Reputation: 3957
This question is related to: .NET Core console application, how to configure appSettings per environment?
Question How do I make a WinForms application environment-aware based on the different subscriptions that we have setup?
Context
I am finding very little documentation and examples on how to handle the deployment of Winforms applications to an Azure VM across multiple subscriptions. For example, if I deploy the Winforms application to a subscription that is marked as development, then it should use both the security groups and the SQL Server that is tied to the Development
subscription. Rinse and repeat for UAT
and Production
.
Currently, we have a WinForms application that has multiple appsettings.<env>.json
files for development, UAT, and production. We are using SlowCheetah
to transform the appsettings.json
file based on what the Configuration Manager says. This appears to be tied to the buildConfiguration
parameter in the MsBuild
pipeline task. We have different environment values in the appsettings files for the SQL Server connection string and security groups.
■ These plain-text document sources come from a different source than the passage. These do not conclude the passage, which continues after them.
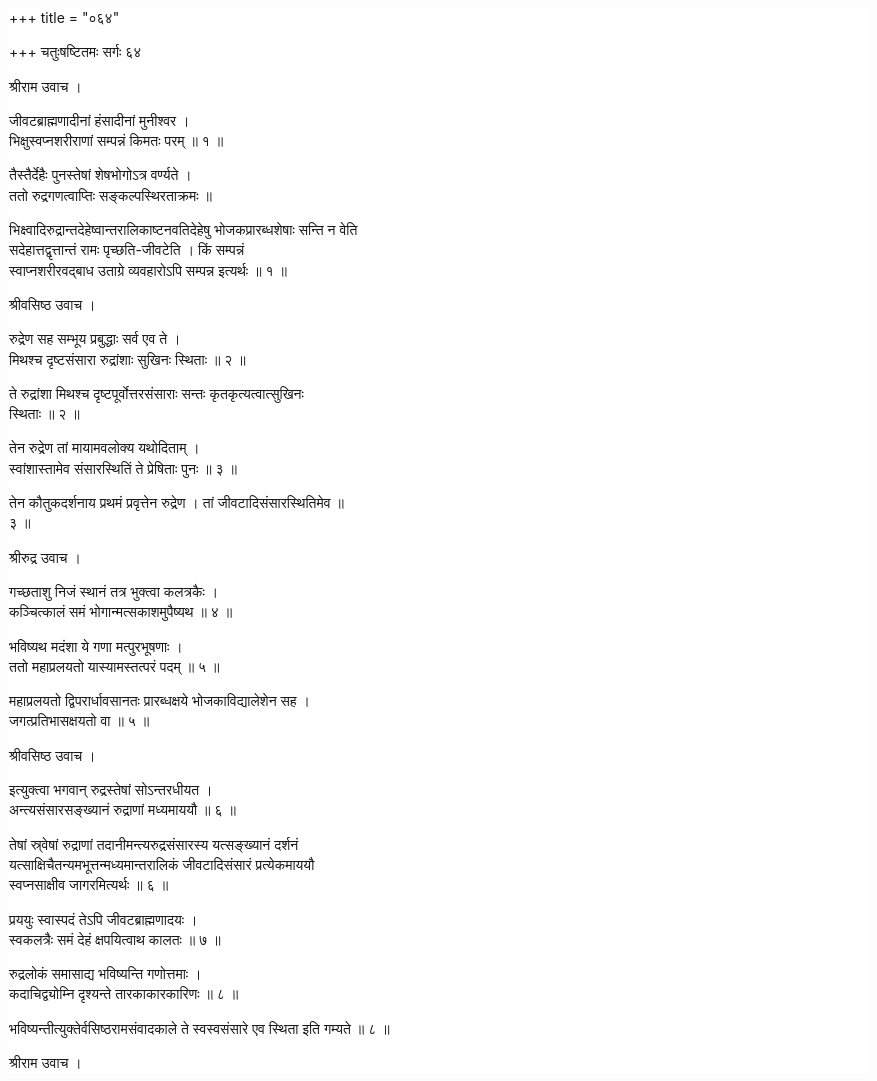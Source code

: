 +++
title = "०६४"

+++
चतुःषष्टितमः सर्गः ६४  
  
श्रीराम उवाच ।  
  
जीवटब्राह्मणादीनां हंसादीनां मुनीश्वर ।  
भिक्षुस्वप्नशरीराणां सम्पन्नं किमतः परम् ॥ १ ॥  
  
तैस्तैर्देहैः पुनस्तेषां शेषभोगोऽत्र वर्ण्यते ।  
ततो रुद्रगणत्वाप्तिः सङ्कल्पस्थिरताक्रमः ॥   
  
भिक्ष्वादिरुद्रान्तदेहेष्वान्तरालिकाष्टनवतिदेहेषु भोजकप्रारब्धशेषाः सन्ति न वेति   
सदेहात्तद्वृत्तान्तं रामः पृच्छति-जीवटेति । किं सम्पन्नं   
स्वाप्नशरीरवद्बाध उताग्रे व्यवहारोऽपि सम्पन्न इत्यर्थः ॥ १ ॥  
  
श्रीवसिष्ठ उवाच ।  
  
रुद्रेण सह सम्भूय प्रबुद्धाः सर्व एव ते ।  
मिथश्च दृष्टसंसारा रुद्रांशाः सुखिनः स्थिताः ॥ २ ॥  
  
ते रुद्रांशा मिथश्च दृष्टपूर्वोत्तरसंसाराः सन्तः कृतकृत्यत्वात्सुखिनः   
स्थिताः ॥ २ ॥  
  
तेन रुद्रेण तां मायामवलोक्य यथोदिताम् ।  
स्वांशास्तामेव संसारस्थितिं ते प्रेषिताः पुनः ॥ ३ ॥  
  
तेन कौतुकदर्शनाय प्रथमं प्रवृत्तेन रुद्रेण । तां जीवटादिसंसारस्थितिमेव ॥   
३ ॥  
  
श्रीरुद्र उवाच ।  
  
गच्छताशु निजं स्थानं तत्र भुक्त्वा कलत्रकैः ।  
कञ्चित्कालं समं भोगान्मत्सकाशमुपैष्यथ ॥ ४ ॥  
  
भविष्यथ मदंशा ये गणा मत्पुरभूषणाः ।  
ततो महाप्रलयतो यास्यामस्तत्परं पदम् ॥ ५ ॥  
  
महाप्रलयतो द्विपरार्धावसानतः प्रारब्धक्षये भोजकाविद्यालेशेन सह ।   
जगत्प्रतिभासक्षयतो वा ॥ ५ ॥  
  
श्रीवसिष्ठ उवाच ।  
  
इत्युक्त्वा भगवान् रुद्रस्तेषां सोऽन्तरधीयत ।  
अन्त्यसंसारसङ्ख्यानं रुद्राणां मध्यमाययौ ॥ ६ ॥  
  
तेषां स्र्वेषां रुद्राणां तदानीमन्त्यरुद्रसंसारस्य यत्सङ्ख्यानं दर्शनं   
यत्साक्षिचैतन्यमभूत्तन्मध्यमान्तरालिकं जीवटादिसंसारं प्रत्येकमाययौ   
स्वप्नसाक्षीव जागरमित्यर्थः ॥ ६ ॥  
  
प्रययुः स्वास्पदं तेऽपि जीवटब्राह्मणादयः ।  
स्वकलत्रैः समं देहं क्षपयित्वाथ कालतः ॥ ७ ॥  
  
रुद्रलोकं समासाद्य भविष्यन्ति गणोत्तमाः ।  
कदाचिद्व्योम्नि दृश्यन्ते तारकाकारकारिणः ॥ ८ ॥  
  
भविष्यन्तीत्युक्तेर्वसिष्ठरामसंवादकाले ते स्वस्वसंसारे एव स्थिता इति गम्यते ॥ ८ ॥  
  
श्रीराम उवाच ।  
  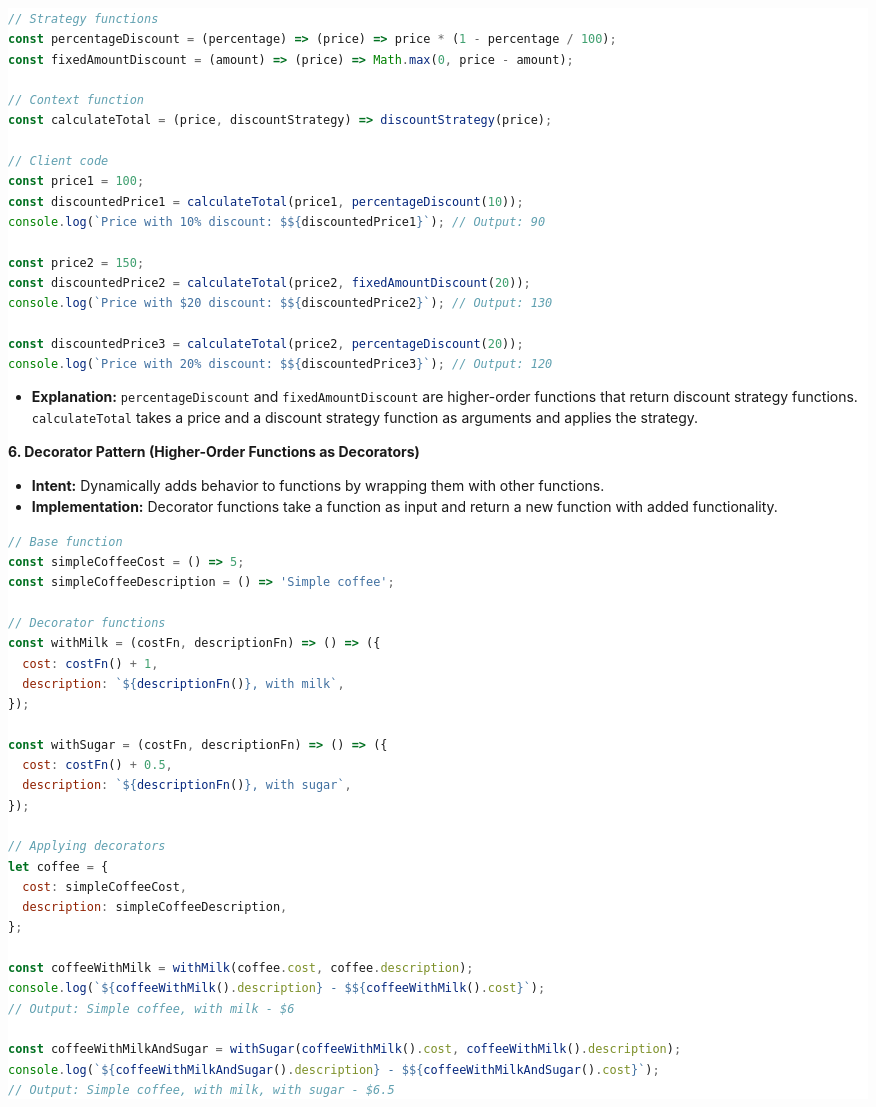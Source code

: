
```javascript
// Strategy functions
const percentageDiscount = (percentage) => (price) => price * (1 - percentage / 100);
const fixedAmountDiscount = (amount) => (price) => Math.max(0, price - amount);

// Context function
const calculateTotal = (price, discountStrategy) => discountStrategy(price);

// Client code
const price1 = 100;
const discountedPrice1 = calculateTotal(price1, percentageDiscount(10));
console.log(`Price with 10% discount: $${discountedPrice1}`); // Output: 90

const price2 = 150;
const discountedPrice2 = calculateTotal(price2, fixedAmountDiscount(20));
console.log(`Price with $20 discount: $${discountedPrice2}`); // Output: 130

const discountedPrice3 = calculateTotal(price2, percentageDiscount(20));
console.log(`Price with 20% discount: $${discountedPrice3}`); // Output: 120
```

* **Explanation:** `percentageDiscount` and `fixedAmountDiscount` are higher-order functions that return discount strategy functions. `calculateTotal` takes a price and a discount strategy function as arguments and applies the strategy.

**6. Decorator Pattern (Higher-Order Functions as Decorators)**

* **Intent:** Dynamically adds behavior to functions by wrapping them with other functions.
* **Implementation:** Decorator functions take a function as input and return a new function with added functionality.

```javascript
// Base function
const simpleCoffeeCost = () => 5;
const simpleCoffeeDescription = () => 'Simple coffee';

// Decorator functions
const withMilk = (costFn, descriptionFn) => () => ({
  cost: costFn() + 1,
  description: `${descriptionFn()}, with milk`,
});

const withSugar = (costFn, descriptionFn) => () => ({
  cost: costFn() + 0.5,
  description: `${descriptionFn()}, with sugar`,
});

// Applying decorators
let coffee = {
  cost: simpleCoffeeCost,
  description: simpleCoffeeDescription,
};

const coffeeWithMilk = withMilk(coffee.cost, coffee.description);
console.log(`${coffeeWithMilk().description} - $${coffeeWithMilk().cost}`);
// Output: Simple coffee, with milk - $6

const coffeeWithMilkAndSugar = withSugar(coffeeWithMilk().cost, coffeeWithMilk().description);
console.log(`${coffeeWithMilkAndSugar().description} - $${coffeeWithMilkAndSugar().cost}`);
// Output: Simple coffee, with milk, with sugar - $6.5
```

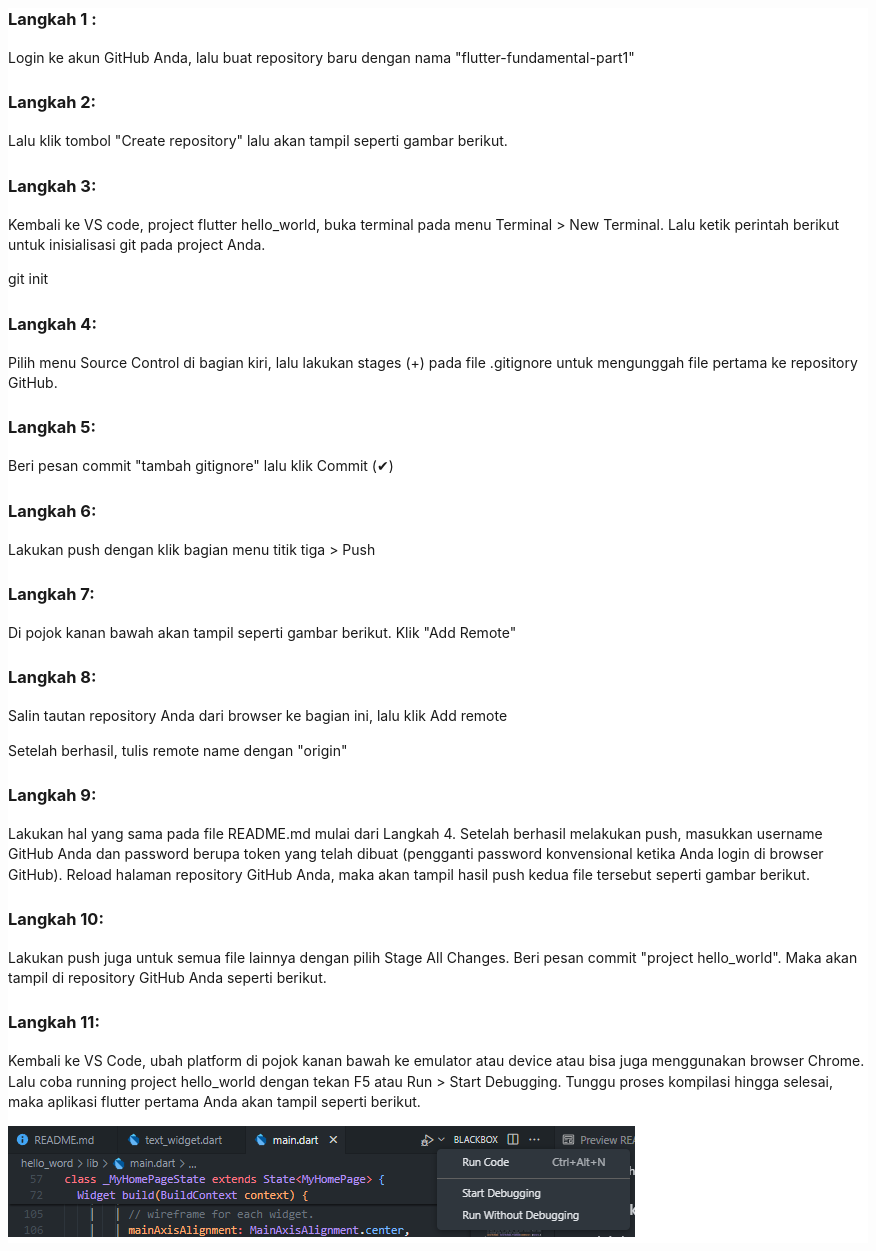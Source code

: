 ### Langkah 1 :
Login ke akun GitHub Anda, lalu buat repository baru dengan nama "flutter-fundamental-part1"

### Langkah 2:
Lalu klik tombol "Create repository" lalu akan tampil seperti gambar berikut.

### Langkah 3:
Kembali ke VS code, project flutter hello_world, buka terminal pada menu Terminal > New Terminal. Lalu ketik perintah berikut untuk inisialisasi git pada project Anda.

git init

### Langkah 4:
Pilih menu Source Control di bagian kiri, lalu lakukan stages (+) pada file .gitignore untuk mengunggah file pertama ke repository GitHub.

### Langkah 5:
Beri pesan commit "tambah gitignore" lalu klik Commit (✔)

### Langkah 6:
Lakukan push dengan klik bagian menu titik tiga > Push

### Langkah 7:
Di pojok kanan bawah akan tampil seperti gambar berikut. Klik "Add Remote"

### Langkah 8:
Salin tautan repository Anda dari browser ke bagian ini, lalu klik Add remote

Setelah berhasil, tulis remote name dengan "origin"

### Langkah 9:
Lakukan hal yang sama pada file README.md mulai dari Langkah 4. Setelah berhasil melakukan push, masukkan username GitHub Anda dan password berupa token yang telah dibuat (pengganti password konvensional ketika Anda login di browser GitHub). Reload halaman repository GitHub Anda, maka akan tampil hasil push kedua file tersebut seperti gambar berikut.

### Langkah 10:
Lakukan push juga untuk semua file lainnya dengan pilih Stage All Changes. Beri pesan commit "project hello_world". Maka akan tampil di repository GitHub Anda seperti berikut.

### Langkah 11:
Kembali ke VS Code, ubah platform di pojok kanan bawah ke emulator atau device atau bisa juga menggunakan browser Chrome. Lalu coba running project hello_world dengan tekan F5 atau Run > Start Debugging. Tunggu proses kompilasi hingga selesai, maka aplikasi flutter pertama Anda akan tampil seperti berikut.

![Langkah 11](assets/image/Praktikum3/Langkah11.png)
The application it intended to be deployed through a virtual machine and the environments are subscription-specific. How do we configure each subscription to contain the corresponding environment name and then pass that to the application on runtime? Would we still use SlowCheetah
and set the environment through the buildConfiguration
parameter in the MsBuild
task, or would we do something else?
It seems like we can either go that route or we can use the Environment Variables route, but I don't see how the environment variable can be set for a virtual machine in Azure. Any help, documentation, or examples that I can pursue is greatly appreciated!
Note: for a web-application, this seems pretty straight-forward. Just setup the ASPNETCORE_ENVIRONMENT
variable in both the project and in the Configuration within the App Service
on Azure.
Upvotes: 0
Views: 648
Reputation: 155250
As clarified in the comments, and if I understand you correctly, you want to set environment options in Azure Portal and have them visible to programs running within the VM.
Note that Azure Virtual Machines are just Infrastructure as a Service - they're kinda bare with minimal Azure services provided on-top, consequently there's no notion of a VM being in Production or Staging - that's all up to you to implement yourself.
That said, you can set some configuration values in the Azure Portal (and through PowerShell) which are passed-on to the VM: this can be done using the "User Data" area of your VM's configuration area.
Note this only applies to ARM (Azure Resource Manager) VMs, not "Classic" VMs or "Cloud Service" AMs.